Amid growing fears that the AI boom is turning into a bubble, a widely respected scientist and pioneer of deep learning has now warned of another bubble taking place: the humanoid robot race.
Yann LeCun, the chief AI scientist at Meta, has warned that most robotics companies do not know how to develop the intelligence required to make humanoid robots useful and are focused, instead, on building the hardware.
“There is a large number of robotics companies that have been created over the last few years building humanoid robots. The big secret of the industry is that none of those companies has any idea how to make those robots smart enough to be useful or I should say, smart enough to be generally useful,” LeCun said. He was speaking at the inaugural MIT Generative AI Impact Symposium (MGAIC) at the prestigious Massachusetts Institute of Technology in Massachusetts, United States.
The symposium aims to highlight MIT’s commitment to shaping the generative AI landscape through interdisciplinary research and impactful collaborations with industry.
“We can train those robots for particular tasks, maybe in manufacturing and things like this. But your domestic robot, there is a bunch of breakthroughs that need to arrive in AI before that’s possible,” LeCun added. He further argued that the future of these companies, which have successfully raised billions of dollars in investment, essentially depends on “whether we’re going to make progress, significant progress, towards those kinds of world model planning-type architectures.”
LeCun’s remarks reflect a sobering assessment of several research-level bottlenecks that need to be addressed in order to kick off the decade of robotics. The generative AI race has also similarly drawn cautionary comments, with experts pointing out that challenges like continual learning must be addressed in order to achieve artificial general intelligence or AGI.
“They don’t have continual learning. You can’t just tell them something and they’ll remember it. They’re cognitively lacking and it’s just not working. It will take about a decade to work through all of those issues,” Andrej Karpathy, an OpenAI co-founder and AI/ML researcher, said on a recent podcast episode that went viral on social media.
Story continues below this ad
Much like AGI, the timelines for rolling out humanoid robots on a commercial scale has become a subject of debate. LeCun believes that present-day large language models are not capable of powering humanoid robots. “First of all, we’re missing something big, that we need AI systems to learn from natural, high-bandwidth sensory data like video. We’re never going to get to human-level intelligence by just training on text,” he said at the MIT event.
“A four-year-old has seen as much data through vision as the biggest LLMs trained on all the publicly available text,” he added. Instead, the 65-year-old French researcher has expressed confidence in something known as a ‘world model’ to make robots smarter.
What is a world model?
A world model is an AI system that can learn from high-bandwidth video and sensory input to build an internal understanding of the physical world.
“Given a representation of the state of the world at time T, and given an action that an agent would imagine taking, can you predict the state of the world resulting from taking this action?
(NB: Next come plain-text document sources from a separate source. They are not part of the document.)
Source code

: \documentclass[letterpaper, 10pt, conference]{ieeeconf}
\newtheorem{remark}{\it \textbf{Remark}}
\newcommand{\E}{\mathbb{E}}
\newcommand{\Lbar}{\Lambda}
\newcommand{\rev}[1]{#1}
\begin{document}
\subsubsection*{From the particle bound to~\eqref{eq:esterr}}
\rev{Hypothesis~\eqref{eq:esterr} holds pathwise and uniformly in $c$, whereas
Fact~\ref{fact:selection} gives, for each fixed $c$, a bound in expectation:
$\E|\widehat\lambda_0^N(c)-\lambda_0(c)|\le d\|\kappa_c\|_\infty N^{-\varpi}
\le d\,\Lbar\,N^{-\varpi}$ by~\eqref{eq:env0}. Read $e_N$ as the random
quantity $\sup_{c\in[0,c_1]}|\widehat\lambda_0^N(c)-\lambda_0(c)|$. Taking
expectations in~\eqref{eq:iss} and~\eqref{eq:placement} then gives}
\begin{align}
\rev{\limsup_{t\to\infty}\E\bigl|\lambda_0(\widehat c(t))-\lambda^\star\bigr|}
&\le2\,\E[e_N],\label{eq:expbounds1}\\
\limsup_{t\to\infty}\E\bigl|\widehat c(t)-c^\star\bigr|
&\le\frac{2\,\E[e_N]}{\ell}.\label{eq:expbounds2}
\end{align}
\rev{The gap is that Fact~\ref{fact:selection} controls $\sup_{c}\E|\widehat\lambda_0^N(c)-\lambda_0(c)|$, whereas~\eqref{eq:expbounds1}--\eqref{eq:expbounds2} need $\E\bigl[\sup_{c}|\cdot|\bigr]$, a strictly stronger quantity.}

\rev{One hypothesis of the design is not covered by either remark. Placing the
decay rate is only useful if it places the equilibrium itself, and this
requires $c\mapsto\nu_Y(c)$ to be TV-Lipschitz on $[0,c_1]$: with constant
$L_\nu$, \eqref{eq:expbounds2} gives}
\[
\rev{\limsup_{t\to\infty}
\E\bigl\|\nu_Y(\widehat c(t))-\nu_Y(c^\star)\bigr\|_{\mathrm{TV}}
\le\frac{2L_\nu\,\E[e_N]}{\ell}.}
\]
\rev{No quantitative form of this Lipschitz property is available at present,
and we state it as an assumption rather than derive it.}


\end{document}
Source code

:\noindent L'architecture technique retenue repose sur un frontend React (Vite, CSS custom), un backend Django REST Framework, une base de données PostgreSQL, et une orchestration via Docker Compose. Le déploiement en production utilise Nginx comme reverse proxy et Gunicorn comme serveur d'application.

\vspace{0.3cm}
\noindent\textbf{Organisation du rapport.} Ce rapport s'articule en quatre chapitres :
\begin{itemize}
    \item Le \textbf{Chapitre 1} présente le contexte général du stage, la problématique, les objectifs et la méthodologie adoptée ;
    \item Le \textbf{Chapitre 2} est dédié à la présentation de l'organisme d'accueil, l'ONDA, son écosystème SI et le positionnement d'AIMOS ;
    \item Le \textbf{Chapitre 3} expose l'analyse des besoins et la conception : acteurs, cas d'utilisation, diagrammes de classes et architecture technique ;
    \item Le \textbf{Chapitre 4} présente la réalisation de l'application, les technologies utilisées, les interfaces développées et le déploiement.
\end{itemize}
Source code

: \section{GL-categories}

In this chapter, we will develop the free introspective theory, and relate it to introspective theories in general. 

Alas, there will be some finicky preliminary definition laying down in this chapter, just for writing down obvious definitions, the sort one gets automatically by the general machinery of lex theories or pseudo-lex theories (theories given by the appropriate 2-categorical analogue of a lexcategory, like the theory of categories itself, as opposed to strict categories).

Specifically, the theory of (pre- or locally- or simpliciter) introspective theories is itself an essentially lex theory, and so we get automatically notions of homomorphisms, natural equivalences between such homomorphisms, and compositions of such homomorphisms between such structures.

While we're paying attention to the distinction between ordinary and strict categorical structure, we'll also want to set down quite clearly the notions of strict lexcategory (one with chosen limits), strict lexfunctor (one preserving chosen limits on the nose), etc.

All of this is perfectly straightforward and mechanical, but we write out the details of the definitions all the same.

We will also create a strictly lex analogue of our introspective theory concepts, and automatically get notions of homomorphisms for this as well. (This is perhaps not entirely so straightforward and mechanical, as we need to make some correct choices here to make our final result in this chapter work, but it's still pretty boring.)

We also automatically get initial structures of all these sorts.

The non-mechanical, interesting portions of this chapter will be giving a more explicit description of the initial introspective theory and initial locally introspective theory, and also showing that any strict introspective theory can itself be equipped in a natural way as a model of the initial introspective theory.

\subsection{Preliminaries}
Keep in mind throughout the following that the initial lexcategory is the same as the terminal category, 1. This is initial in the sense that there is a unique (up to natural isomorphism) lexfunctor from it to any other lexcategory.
That’s a world model,” LeCun said. Highlighting own research on non-generative, self-supervised architectures like V-JEPA (Video Joint Embedding Predictive Architecture), which are trained to predict what will happen next in a video, LeCun said, “Those systems basically can show that they’ve learned a little bit of common sense.”
Story continues below this ad
“If you show them a video where something impossible occurs, like an object spontaneously disappears or changes shape or something, the prediction error goes through the roof. And so they can tell you something really unusual occurred that I don’t understand. That’s a first sign of a self-supervised learning system,” he added. According to LeCun, world models can be used “to get a robot to accomplish a task zero shot. You don’t have to train it to accomplish this task. There’s no training whatsoever. No RL. The training is completely self-supervised.”
Who is Yann LeCun?
Known as one of the three godfathers of AI, LeCun is a French computer scientist who has expertise in various fields like machine learning, computational neuroscience, computer vision, and mobile robotics.
LeCun has a PhD in computer science from Sorbonne University. He is also currently a professor at New York University. His work on convolutional networks and deep learning has transformed how machines see and learn, and how they listen and understand the world.
In 2018, LeCun won the Turing Award (which is the Nobel Prize-equivalent for computing) along with Geoffrey Hinton and Yoshua Bengio.